Match Types: How to regain control over your key words
Much ado about something
A couple of weeks ago we were lucky enough to attend Hero Conference in London, always a stellar opportunity to keep up on the latest Search trends and developments, network with fellow professionals and equally important: make common cause regarding the often unpredictable changes in Google, sharing ideas and tips. One topic that was much commented upon during this edition of Hero Conference, was presented by Luke Milbourn as he explored challenges presented by the “close variants” that are starting to appear in our search term reports.
What exactly has changed?
Everything. In other words, the manner in which Google identifies new keywords, based on keywords already in our campaigns, has shifted.
Until recently, we’ve weathered match type changes successfully, which were advantageous as we had three match types (really four, for the purists) that allowed us to play with campaigns and structure with an eye on return (exact) or growth (broad). But this has gone a bit pear-shaped with the first (and unexpected) change to exact match type.
Basically since September of 2019, we can no longer be sure that having our keyword in exact match is going to activate searches identical to the keyword. How’s this, you ask? Simply put, Google is now lending us mere mortals a hand by expanding the “range” of our chosen keyword to include other keywords that *may* have the same meaning. Or not. You can imagine the surprises we encounter when looking at the searches that have activated our campaigns through Exact Match.
But it doesn’t end there: since October, 2019 this same login is being applied to the rest of match types, broad and phrase, and so the plot, and the problem, thickens.
What shall we do now?
If we give in to panic, surely we’ll waste many hours putting loads of negative keywords into our campaigns, and our campaigns will crumble. Help, the end of Paid Search! Hardly. There is still hope.

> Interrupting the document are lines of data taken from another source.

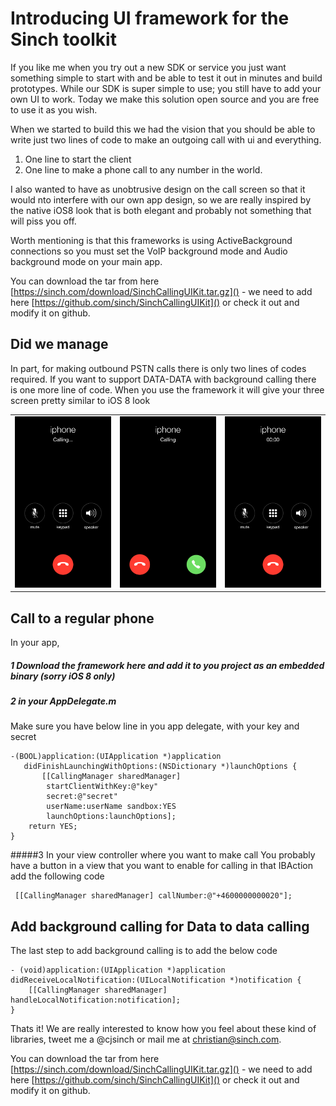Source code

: # Introducing UI framework for the Sinch toolkit
If you like me when you try out a new SDK or service you just want something simple to start with and be able to test it out in minutes and build prototypes. While our SDK is super simple to use; you still have to add your own UI to work. Today we make this solution open source and you are free to use it as you wish. 

When we started to build this we had the vision that you should be able to write just two lines of code to make an outgoing call with ui and everything. 

1. One line to start the client  
2. One line to make a phone call to any number in the world.

I also wanted to have as unobtrusive design on the call screen so that it would nto interfere with our own app design, so we are really inspired by the native iOS8 look that is both elegant and probably not something that will piss you off. 

Worth mentioning is that this frameworks is using ActiveBackground connections so you must set the VoIP background mode and Audio background mode on your main app.

You can download the tar from here [https://sinch.com/download/SinchCallingUIKit.tar.gz]() - we need to add here [https://github.com/sinch/SinchCallingUIKit]()
or check it out and modify it on github. 

## Did we manage
In part, for making outbound PSTN calls there is only two lines of codes required. If you want to support DATA-DATA with background calling there is one more line of code. When you use the framework it will give your three screen pretty similar to iOS 8 look

<table>
<tr>
<td>
<img src="images/calling.png"> 
</td>
<td>
<img src="images/incomming.png">
</td>
<td>
<img src="images/incall.png">
</tr>
</table>

## Call to a regular phone
In your app, 
##### 1 Download the framework here and add it to you project as an embedded binary (sorry iOS 8 only)

##### 2 in your AppDelegate.m 
Make sure you have below line in you app delegate, with your key and secret
``` 
-(BOOL)application:(UIApplication *)application 
   didFinishLaunchingWithOptions:(NSDictionary *)launchOptions {
       [[CallingManager sharedManager]
        startClientWithKey:@"key"
        secret:@"secret"
        userName:userName sandbox:YES
        launchOptions:launchOptions];
    return YES;
}
```
#####3 In your view controller where you want to make call 
You probably have a button in a view that you want to enable for calling in that IBAction add the following code

```
 [[CallingManager sharedManager] callNumber:@"+4600000000020"];
```
## Add background calling for Data to data calling
The last step to add background calling is to add the below code
```
- (void)application:(UIApplication *)application didReceiveLocalNotification:(UILocalNotification *)notification {
    [[CallingManager sharedManager] handleLocalNotification:notification];
}
```  

Thats it! We are really interested to know how you feel about these kind of libraries, tweet me a @cjsinch or mail me at christian@sinch.com.
 
You can download the tar from here [https://sinch.com/download/SinchCallingUIKit.tar.gz]() - we need to add here [https://github.com/sinch/SinchCallingUIKit]()
or check it out and modify it on github.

During his presentation, Luke Milbourn spoke specifically to this mis-match-type issue, sharing some highly useful scripts, in an effort to help us regain control over our keywords and performance. Now, this requires a shift in mentality when it comes to how we manage Google Ads, but it can be done.
- Identify “good” keywords from now on. Especially, with a focus on keyword length and ability to cover the searches we need covered, the Smart N-Gram Script will be of great assistance.
- Negativise without cannibalising our searches, can be facilitated with the Dispersion and Match-Missplaced based script.
Of course, that is not everything; over time, campaign structures based on match types will stop making sense, and we will have to use match type jointly, not independently, to ensure that these changes don’t have an excessive impact on our campaigns. A campaign structure that is orderly, based on topics / themes will likely be a better option moving forward, so as to not get bogged down in negativising loads of terms week after week.
It is time to start thinking about reorganising your campaigns structures as soon as possible, and think about what option best suits your campaigns and your management style. It will not be easy, and it will take time, but it is fundamental to future campaign success in Google Ads, friends.